Keywords: formal verification, formal mathematics, ai math, reasoning, code verification, theorem proving, formal methods, lean 4, program synthetis, large language models, agentic reasoning, agents, self-improving agents, software security
TL;DR: VeriBench is a Lean-4 benchmark that tests whether LLM-powered agents can translate real Python code—including security-critical programs—into fully proved, machine-checkable implementations, revealing large gaps in today’s models.
Abstract: Formal verification of software is a promising and potentially transformative application of generative AI.
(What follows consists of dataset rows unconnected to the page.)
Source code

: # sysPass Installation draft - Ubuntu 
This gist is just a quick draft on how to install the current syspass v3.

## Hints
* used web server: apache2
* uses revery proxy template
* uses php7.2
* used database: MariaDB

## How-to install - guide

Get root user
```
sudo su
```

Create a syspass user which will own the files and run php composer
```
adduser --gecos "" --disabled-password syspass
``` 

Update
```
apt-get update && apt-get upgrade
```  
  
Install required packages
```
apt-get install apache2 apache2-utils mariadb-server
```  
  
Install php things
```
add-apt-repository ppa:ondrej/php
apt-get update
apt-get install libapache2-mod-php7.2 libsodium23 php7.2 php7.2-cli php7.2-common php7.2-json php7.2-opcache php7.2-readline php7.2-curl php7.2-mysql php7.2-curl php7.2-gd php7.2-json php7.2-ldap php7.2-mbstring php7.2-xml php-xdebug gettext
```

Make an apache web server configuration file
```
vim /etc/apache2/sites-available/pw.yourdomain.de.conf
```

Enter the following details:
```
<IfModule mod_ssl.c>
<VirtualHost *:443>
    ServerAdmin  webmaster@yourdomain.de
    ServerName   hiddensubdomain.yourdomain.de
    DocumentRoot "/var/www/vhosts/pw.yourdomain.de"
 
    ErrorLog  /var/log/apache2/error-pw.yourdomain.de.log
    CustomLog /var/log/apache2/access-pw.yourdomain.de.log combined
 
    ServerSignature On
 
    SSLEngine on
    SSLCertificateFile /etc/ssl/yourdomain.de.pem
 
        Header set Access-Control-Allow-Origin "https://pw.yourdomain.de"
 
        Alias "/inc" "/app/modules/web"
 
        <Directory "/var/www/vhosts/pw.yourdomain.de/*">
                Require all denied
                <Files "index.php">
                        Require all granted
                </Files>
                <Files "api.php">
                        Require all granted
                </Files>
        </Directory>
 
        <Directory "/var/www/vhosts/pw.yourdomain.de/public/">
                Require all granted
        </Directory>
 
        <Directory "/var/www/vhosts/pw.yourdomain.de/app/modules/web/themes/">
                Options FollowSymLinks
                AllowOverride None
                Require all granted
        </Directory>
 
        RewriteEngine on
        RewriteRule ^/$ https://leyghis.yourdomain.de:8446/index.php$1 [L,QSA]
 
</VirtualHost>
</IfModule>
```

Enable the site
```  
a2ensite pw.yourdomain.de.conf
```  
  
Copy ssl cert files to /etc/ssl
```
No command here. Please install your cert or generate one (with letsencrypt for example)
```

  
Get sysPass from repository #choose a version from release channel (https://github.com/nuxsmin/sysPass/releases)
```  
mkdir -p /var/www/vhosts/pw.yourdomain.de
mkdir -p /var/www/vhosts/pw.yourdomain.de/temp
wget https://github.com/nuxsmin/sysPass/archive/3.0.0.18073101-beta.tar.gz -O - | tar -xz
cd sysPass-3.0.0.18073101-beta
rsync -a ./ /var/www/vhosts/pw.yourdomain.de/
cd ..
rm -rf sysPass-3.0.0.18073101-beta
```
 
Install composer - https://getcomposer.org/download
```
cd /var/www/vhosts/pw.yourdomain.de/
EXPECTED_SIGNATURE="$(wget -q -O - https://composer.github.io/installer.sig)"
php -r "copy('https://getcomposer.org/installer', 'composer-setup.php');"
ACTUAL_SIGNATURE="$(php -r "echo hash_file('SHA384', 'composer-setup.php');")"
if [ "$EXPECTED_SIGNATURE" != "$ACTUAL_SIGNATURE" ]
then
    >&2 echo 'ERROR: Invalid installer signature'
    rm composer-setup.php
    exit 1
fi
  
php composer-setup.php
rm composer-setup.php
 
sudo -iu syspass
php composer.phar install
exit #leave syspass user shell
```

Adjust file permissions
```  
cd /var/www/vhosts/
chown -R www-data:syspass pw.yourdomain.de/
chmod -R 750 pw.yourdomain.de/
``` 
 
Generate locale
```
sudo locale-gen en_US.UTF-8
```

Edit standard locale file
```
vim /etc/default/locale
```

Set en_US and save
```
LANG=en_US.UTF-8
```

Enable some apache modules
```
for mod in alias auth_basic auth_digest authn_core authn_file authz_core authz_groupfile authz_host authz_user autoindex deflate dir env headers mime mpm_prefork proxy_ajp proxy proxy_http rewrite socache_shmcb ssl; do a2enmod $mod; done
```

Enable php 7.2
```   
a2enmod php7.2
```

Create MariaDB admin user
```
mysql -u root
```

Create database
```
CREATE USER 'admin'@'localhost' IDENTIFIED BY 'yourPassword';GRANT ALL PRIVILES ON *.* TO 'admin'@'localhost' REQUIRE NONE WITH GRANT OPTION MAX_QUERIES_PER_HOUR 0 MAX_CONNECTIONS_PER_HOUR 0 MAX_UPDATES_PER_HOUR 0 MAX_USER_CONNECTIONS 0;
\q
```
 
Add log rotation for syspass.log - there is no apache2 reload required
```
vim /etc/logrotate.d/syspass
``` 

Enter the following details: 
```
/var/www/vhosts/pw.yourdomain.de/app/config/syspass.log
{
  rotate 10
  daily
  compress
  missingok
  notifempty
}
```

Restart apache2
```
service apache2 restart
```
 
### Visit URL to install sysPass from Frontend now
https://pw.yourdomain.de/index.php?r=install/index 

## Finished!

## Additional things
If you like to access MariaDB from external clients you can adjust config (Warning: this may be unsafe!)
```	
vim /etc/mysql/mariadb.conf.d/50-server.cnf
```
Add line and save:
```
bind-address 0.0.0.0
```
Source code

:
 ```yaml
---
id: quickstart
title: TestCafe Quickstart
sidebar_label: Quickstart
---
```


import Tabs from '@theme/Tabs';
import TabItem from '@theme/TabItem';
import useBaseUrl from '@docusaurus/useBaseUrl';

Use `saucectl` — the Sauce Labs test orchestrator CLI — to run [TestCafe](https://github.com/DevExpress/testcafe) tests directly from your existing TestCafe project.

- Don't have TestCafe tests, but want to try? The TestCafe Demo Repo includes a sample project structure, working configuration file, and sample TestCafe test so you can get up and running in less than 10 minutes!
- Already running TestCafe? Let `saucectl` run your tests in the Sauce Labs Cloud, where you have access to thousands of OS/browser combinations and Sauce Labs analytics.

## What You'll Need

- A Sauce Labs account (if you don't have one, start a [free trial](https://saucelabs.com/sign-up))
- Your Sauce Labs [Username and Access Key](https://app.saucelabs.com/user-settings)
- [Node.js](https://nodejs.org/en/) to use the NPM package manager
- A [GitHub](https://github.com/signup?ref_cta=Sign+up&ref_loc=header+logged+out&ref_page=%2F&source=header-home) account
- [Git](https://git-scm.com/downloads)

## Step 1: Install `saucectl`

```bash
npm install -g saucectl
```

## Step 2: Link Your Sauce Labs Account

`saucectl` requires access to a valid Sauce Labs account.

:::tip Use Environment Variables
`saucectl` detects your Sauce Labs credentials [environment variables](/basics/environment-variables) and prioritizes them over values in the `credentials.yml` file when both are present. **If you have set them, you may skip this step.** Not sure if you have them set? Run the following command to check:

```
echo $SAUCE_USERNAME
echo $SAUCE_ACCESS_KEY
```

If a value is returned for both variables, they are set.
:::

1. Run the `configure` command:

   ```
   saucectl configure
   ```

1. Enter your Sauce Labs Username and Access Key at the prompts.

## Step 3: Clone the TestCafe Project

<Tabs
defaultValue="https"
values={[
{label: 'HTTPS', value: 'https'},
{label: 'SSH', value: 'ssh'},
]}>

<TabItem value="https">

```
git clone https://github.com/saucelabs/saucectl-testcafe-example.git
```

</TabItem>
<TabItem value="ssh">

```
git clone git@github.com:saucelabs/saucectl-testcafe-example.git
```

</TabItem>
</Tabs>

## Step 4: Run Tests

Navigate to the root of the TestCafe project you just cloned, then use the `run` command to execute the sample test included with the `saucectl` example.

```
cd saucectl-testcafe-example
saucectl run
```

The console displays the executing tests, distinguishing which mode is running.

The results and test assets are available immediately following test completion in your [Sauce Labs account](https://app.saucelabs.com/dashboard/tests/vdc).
Provably correct code would eliminate entire classes of vulnerabilities, mitigate critical system failures, and potentially transform software engineering practices through inherently trustworthy implementation methodologies.
To advance this domain, we present **VeriBench**, a carefully curated benchmark for evaluating language-model capabilities in end-to-end code verification, requiring the generation of complete Lean 4 programs—implementations, unit tests, correctness theorems, and formal proofs—derived from reference Python functions or their docstrings.
Our evaluation on the 113-task suite—51 HumanEval problems, 42 easy exercises, 10 classical algorithms, and 11 security challenges—shows that current frontier models compile only a small fraction of programs.
Claude 3.7 Sonnet achieves compilation on only 12.5%, while LLaMA-70B fails to compile any programs in the Lean 4 HumanEval subset, even with 50 feedback-guided attempts.
Notably, among the evaluated approaches, our experiments reveal that a self-optimizing Trace
agent architecture achieves compilation rates approaching 60%.
**VeriBench** establishes a rigorous foundation for developing AI systems capable of synthesizing provably correct, bug-free code, thereby advancing the trajectory toward more secure and dependable software infrastructure.